# Late September: Where should me/wife go within 3 hours, for 5 days--after Minneapolis



## #1 Cowboys Fan (Aug 11, 2012)

We might go to Minneapolis, then on for a 4-5 day vacation the last week of September.

We are both golfers, so that activity takes up about 5 hours of each day---and we will play 3 or 4 of those.
Then we like to visit the local attractions, farmers markets, etc.---and wife loves shopping factory outlet stores if they are in the area.

It doesn't look like a timeshare will be something we will be able to 'pull'----so lodging will likely be a 'suites' Hotel; or a stay n play golf resort.

It looks like Minnesota, Wisconsin, and to a lesser degree Iowa and South Dakota are within 3 hours----that's about as far away as I want to roam away from the Minneapolis return flight.

I am looking for help from folks from these areas states----I have never been to ANY of them----but I'd love to play golf in at least 2----maybe 3 of them!!!

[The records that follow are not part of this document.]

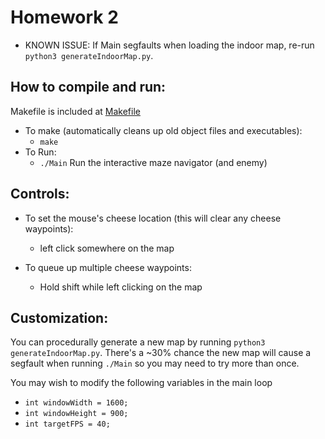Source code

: # Homework 2

- KNOWN ISSUE: If Main segfaults when loading the indoor map, re-run `python3 generateIndoorMap.py`. 

## How to compile and run:

Makefile is included at [Makefile](/Makefile)

- To make (automatically cleans up old object files and executables):
  - `make`
- To Run:
  - `./Main` Run the interactive maze navigator (and enemy)

## Controls:

- To set the mouse's cheese location (this will clear any cheese waypoints):
  - left click somewhere on the map

- To queue up multiple cheese waypoints:
  - Hold shift while left clicking on the map

## Customization:

You can procedurally generate a new map by running `python3 generateIndoorMap.py`. There's a ~30% chance the new map will cause a segfault when running `./Main` so you may need to try more than once.

You may wish to modify the following variables in the main loop

- `int windowWidth = 1600;`
- `int windowHeight = 900;`
- `int targetFPS = 40;`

AND, if we do NOT play golf one day---where are YOU sending us on THAT day??

Thanks,
Pat


----------



## stmartinfan (Aug 11, 2012)

First on my list of places to go would be Duluth, MN, and then north from there along the north shore of Lake Superior.   My only hesitation is that I see you're from Maine and I don't know if you'd find the scenery a weak imitation of your coast

Duluth is an older port city that has recently embraced the lake with a revived area of shops and restaurants in the old Canal Park area plus a boardwalk that follows the lake shore.  

From Duluth you can drive north along the shore, which has several cliff areas, waterfalls and beautiful state parks including Split Rock Light House,along with views of the lake.  This area is very different from much of MN, where plains and farmland predominate.  (The glacial age that flattened lots of MN missed this area.) There are several resorts to stay along the lake, including Blue Fin Bay, Lutsen and Cove Point as examples.  

I'm not a golfer but here's a list of courses in Duluth and along the shore.
http://www.superiortrails.com/golf/minnesota-golf.htm

There isn't any outlet shopping that I know of in the area, but there are some fun local restaurants and shops.  This area also gets beautiful fall colors, and depending on the weather there still should be some left in late September.  Fall in Minnesota is beautiful.  It will be cool in this area especially at night, but should be good golfing weather.

Wisconsin has lovely wooded lakes areas you could consider as well.  And the area southeast of Minneapolis that follows the Mississippi is pretty.  There are sections in So Wisconsin and So. MN, like Harmony, that have Amish villages if you're interested.  

Are you already spending time in Minneapolis/St. Paul because you could golf and do things likes museums, plays, biking, farmers market etc in the city too.


----------



## happybaby (Aug 11, 2012)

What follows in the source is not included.